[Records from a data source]
--- START ---

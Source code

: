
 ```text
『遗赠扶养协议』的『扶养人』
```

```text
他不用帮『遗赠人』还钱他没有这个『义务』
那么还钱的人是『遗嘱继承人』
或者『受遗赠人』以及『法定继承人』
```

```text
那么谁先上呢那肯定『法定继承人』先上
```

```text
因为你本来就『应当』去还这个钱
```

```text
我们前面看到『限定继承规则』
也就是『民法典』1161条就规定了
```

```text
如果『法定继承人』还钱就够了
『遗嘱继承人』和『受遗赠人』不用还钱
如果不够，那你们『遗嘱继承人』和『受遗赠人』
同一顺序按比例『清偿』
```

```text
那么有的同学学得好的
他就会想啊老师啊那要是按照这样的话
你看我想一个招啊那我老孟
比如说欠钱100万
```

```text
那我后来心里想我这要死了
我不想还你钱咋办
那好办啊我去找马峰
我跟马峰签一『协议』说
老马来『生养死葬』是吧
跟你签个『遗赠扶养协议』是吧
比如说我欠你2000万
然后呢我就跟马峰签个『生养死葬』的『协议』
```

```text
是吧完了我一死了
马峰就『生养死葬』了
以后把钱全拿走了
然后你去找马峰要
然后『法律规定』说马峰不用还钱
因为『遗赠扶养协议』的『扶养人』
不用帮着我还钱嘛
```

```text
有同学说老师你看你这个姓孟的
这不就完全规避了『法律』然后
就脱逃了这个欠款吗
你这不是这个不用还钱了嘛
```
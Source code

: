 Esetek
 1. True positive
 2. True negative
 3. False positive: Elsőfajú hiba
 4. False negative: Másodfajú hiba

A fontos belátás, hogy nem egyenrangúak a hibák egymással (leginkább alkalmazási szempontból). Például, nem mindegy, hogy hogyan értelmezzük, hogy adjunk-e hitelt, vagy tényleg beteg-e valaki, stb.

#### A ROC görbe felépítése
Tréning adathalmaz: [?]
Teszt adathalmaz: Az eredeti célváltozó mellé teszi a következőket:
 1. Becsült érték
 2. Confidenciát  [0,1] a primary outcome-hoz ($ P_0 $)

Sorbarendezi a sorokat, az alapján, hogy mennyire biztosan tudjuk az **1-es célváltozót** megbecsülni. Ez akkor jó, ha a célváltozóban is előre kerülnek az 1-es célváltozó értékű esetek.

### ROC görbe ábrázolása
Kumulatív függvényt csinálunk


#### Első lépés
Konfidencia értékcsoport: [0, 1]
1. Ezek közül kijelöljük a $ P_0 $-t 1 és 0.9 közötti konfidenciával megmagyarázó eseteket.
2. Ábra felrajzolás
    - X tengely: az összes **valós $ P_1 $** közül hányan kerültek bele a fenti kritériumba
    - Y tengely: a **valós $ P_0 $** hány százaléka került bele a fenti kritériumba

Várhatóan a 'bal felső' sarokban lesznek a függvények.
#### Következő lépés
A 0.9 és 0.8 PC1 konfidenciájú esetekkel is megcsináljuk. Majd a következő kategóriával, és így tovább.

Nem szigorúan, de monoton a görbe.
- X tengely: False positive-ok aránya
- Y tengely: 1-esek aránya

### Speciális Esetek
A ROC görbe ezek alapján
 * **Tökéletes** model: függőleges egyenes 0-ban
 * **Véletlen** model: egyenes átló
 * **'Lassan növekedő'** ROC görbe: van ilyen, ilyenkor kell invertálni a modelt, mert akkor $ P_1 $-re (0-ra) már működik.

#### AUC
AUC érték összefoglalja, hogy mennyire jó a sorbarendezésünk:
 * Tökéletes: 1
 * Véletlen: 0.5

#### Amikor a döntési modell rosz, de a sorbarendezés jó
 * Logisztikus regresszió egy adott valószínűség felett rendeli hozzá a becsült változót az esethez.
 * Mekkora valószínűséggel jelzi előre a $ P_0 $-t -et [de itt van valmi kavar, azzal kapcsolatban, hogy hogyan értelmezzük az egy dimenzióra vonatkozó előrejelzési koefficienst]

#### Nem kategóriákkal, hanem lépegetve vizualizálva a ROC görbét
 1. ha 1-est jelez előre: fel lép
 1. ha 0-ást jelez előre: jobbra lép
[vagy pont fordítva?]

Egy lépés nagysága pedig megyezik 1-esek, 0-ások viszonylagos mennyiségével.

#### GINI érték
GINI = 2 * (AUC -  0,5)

--- END ---

◆ WHAT YOU SHOULD DO ◆
Copy the lines above exactly, beginning at the line that has "Konfidencia értékcsoport: [0, 1]" and stopping after the line that has "#### Amikor a", and omit the rest.

◆ SOLUTION TO THE PROBLEM ◆
Konfidencia értékcsoport: [0, 1]
1. Ezek közül kijelöljük a $ P_0 $-t 1 és 0.9 közötti konfidenciával megmagyarázó eseteket.
2. Ábra felrajzolás
    - X tengely: az összes **valós $ P_1 $** közül hányan kerültek bele a fenti kritériumba
    - Y tengely: a **valós $ P_0 $** hány százaléka került bele a fenti kritériumba

Várhatóan a 'bal felső' sarokban lesznek a függvények.
#### Következő lépés
A 0.9 és 0.8 PC1 konfidenciájú esetekkel is megcsináljuk. Majd a következő kategóriával, és így tovább.

Nem szigorúan, de monoton a görbe.
- X tengely: False positive-ok aránya
- Y tengely: 1-esek aránya

### Speciális Esetek
A ROC görbe ezek alapján
 * **Tökéletes** model: függőleges egyenes 0-ban
 * **Véletlen** model: egyenes átló
 * **'Lassan növekedő'** ROC görbe: van ilyen, ilyenkor kell invertálni a modelt, mert akkor $ P_1 $-re (0-ra) már működik.

#### AUC
AUC érték összefoglalja, hogy mennyire jó a sorbarendezésünk:
 * Tökéletes: 1
 * Véletlen: 0.5

#### Amikor a döntési modell rosz, de a sorbarendezés jó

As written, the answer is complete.